=== Section Start ===
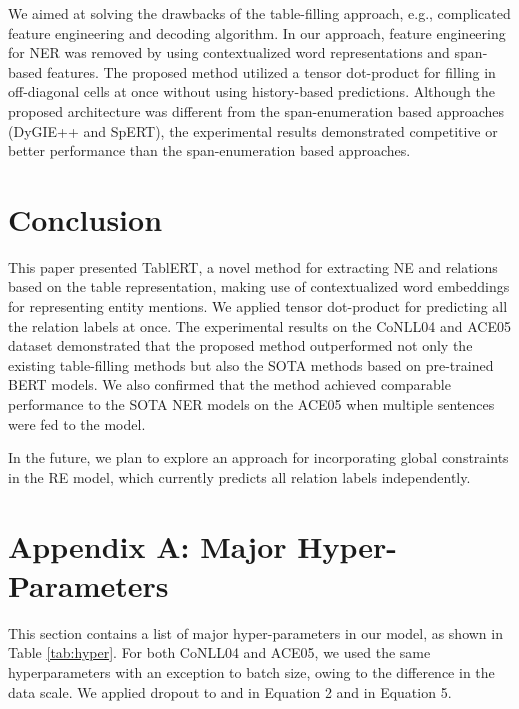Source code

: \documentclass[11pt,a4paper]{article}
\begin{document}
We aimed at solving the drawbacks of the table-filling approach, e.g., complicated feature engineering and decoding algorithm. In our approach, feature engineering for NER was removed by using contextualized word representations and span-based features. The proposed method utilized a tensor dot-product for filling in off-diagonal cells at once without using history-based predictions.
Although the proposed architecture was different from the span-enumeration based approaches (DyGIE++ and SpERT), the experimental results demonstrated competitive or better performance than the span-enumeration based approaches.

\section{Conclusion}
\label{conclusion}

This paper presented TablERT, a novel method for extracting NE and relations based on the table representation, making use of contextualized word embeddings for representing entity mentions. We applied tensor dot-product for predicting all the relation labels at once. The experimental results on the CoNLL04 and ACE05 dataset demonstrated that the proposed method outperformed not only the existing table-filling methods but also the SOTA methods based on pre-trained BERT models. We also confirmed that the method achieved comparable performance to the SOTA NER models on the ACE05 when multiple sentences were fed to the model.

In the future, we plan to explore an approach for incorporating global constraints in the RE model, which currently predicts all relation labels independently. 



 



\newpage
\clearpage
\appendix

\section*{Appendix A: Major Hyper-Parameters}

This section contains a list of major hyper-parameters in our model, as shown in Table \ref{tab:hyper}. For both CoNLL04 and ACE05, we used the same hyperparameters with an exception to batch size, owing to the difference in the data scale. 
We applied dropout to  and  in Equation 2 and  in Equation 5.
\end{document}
=== Section End ===
= Exercise details =
Retype each line of the records exactly as it reads; no pictures belong in the copy.

= Response =
Source code

: \documentclass[11pt,a4paper]{article}
\begin{document}
We aimed at solving the drawbacks of the table-filling approach, e.g., complicated feature engineering and decoding algorithm. In our approach, feature engineering for NER was removed by using contextualized word representations and span-based features. The proposed method utilized a tensor dot-product for filling in off-diagonal cells at once without using history-based predictions.
Although the proposed architecture was different from the span-enumeration based approaches (DyGIE++ and SpERT), the experimental results demonstrated competitive or better performance than the span-enumeration based approaches.

\section{Conclusion}
\label{conclusion}

This paper presented TablERT, a novel method for extracting NE and relations based on the table representation, making use of contextualized word embeddings for representing entity mentions. We applied tensor dot-product for predicting all the relation labels at once. The experimental results on the CoNLL04 and ACE05 dataset demonstrated that the proposed method outperformed not only the existing table-filling methods but also the SOTA methods based on pre-trained BERT models. We also confirmed that the method achieved comparable performance to the SOTA NER models on the ACE05 when multiple sentences were fed to the model.

In the future, we plan to explore an approach for incorporating global constraints in the RE model, which currently predicts all relation labels independently. 



 



\newpage
\clearpage
\appendix

\section*{Appendix A: Major Hyper-Parameters}

This section contains a list of major hyper-parameters in our model, as shown in Table \ref{tab:hyper}. For both CoNLL04 and ACE05, we used the same hyperparameters with an exception to batch size, owing to the difference in the data scale. 
We applied dropout to  and  in Equation 2 and  in Equation 5.
\end{document}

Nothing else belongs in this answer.